| Problem statement |
Whenever the word "textbf" occurs in a line of the material below, that line is counted. Report only the count.

| Record set |
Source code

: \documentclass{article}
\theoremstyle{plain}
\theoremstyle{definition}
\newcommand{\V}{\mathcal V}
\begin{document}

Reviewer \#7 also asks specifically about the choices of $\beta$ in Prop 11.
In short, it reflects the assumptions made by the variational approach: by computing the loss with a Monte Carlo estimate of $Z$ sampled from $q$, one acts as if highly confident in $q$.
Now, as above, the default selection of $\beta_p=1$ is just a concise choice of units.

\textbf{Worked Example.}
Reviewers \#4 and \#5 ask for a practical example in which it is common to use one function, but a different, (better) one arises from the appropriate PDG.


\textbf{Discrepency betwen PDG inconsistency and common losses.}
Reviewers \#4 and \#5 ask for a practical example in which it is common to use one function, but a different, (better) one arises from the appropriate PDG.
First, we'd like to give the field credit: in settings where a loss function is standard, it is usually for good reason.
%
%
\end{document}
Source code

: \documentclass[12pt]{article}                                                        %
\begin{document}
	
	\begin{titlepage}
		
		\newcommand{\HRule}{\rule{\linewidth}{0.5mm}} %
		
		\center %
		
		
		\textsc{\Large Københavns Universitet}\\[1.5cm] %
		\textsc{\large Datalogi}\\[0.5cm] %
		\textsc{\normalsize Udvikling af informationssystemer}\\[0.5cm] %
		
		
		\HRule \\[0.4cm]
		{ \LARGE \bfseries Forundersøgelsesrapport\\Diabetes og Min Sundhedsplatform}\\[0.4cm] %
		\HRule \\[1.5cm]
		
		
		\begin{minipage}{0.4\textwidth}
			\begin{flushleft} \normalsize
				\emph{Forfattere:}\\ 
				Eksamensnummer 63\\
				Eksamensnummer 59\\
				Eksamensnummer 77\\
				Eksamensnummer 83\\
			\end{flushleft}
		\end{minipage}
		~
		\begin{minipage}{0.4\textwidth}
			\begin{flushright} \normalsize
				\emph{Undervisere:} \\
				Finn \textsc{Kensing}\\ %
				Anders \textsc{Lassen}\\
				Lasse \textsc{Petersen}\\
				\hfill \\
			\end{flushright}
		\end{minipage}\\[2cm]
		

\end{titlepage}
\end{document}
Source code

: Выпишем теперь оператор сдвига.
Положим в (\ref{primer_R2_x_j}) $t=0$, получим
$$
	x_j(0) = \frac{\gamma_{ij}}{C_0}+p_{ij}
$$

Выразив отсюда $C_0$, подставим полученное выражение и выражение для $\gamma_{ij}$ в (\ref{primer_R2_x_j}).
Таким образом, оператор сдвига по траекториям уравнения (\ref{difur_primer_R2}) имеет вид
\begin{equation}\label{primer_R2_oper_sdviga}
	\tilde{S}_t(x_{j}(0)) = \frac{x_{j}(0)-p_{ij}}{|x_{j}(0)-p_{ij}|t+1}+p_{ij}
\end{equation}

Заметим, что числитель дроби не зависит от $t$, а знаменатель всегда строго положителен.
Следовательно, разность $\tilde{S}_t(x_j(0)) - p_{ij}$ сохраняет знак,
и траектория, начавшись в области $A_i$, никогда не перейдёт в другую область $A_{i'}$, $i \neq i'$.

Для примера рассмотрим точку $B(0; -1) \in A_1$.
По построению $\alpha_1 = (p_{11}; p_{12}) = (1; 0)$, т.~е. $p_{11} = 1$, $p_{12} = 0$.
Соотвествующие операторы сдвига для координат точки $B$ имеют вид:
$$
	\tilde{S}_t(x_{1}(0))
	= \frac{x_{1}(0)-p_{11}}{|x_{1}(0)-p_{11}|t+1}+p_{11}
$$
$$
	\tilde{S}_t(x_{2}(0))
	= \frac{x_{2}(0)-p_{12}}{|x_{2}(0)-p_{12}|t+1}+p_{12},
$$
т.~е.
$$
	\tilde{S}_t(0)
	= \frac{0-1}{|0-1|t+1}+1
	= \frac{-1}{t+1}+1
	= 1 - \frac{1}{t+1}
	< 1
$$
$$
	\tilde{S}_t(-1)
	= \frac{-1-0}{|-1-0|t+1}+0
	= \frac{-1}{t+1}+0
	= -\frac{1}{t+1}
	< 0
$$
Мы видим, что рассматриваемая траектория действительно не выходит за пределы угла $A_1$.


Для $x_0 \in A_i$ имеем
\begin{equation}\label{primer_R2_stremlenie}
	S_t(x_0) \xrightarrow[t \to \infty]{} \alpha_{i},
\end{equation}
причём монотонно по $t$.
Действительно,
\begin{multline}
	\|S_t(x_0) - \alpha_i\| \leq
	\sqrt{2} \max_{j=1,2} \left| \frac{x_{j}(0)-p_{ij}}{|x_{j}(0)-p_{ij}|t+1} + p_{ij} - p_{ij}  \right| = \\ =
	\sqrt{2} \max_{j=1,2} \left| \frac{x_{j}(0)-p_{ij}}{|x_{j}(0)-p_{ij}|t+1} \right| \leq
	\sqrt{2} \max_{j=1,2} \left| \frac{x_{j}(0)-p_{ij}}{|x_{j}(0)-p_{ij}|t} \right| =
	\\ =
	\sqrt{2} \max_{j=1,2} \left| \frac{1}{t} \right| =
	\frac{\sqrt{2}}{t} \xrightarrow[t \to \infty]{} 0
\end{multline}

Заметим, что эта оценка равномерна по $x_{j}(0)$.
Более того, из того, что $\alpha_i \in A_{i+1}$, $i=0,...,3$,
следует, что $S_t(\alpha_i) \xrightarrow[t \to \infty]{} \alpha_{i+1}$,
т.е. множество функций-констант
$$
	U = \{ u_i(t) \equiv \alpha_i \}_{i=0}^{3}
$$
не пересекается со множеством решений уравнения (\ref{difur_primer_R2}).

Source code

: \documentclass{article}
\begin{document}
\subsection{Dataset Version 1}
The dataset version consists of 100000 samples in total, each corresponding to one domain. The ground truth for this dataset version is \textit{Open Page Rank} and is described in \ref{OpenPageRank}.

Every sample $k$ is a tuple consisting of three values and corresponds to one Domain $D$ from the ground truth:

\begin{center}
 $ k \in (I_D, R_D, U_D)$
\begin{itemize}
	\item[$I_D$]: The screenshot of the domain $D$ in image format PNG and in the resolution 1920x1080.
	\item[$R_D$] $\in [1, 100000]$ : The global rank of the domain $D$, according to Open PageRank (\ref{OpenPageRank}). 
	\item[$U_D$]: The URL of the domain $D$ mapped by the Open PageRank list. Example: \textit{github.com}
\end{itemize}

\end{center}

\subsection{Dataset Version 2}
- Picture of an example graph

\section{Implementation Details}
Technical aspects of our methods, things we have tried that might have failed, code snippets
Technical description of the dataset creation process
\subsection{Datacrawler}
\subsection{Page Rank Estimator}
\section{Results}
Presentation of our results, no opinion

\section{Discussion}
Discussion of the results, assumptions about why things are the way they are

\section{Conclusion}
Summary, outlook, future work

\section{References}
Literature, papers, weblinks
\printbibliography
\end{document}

| Finished exercise |
2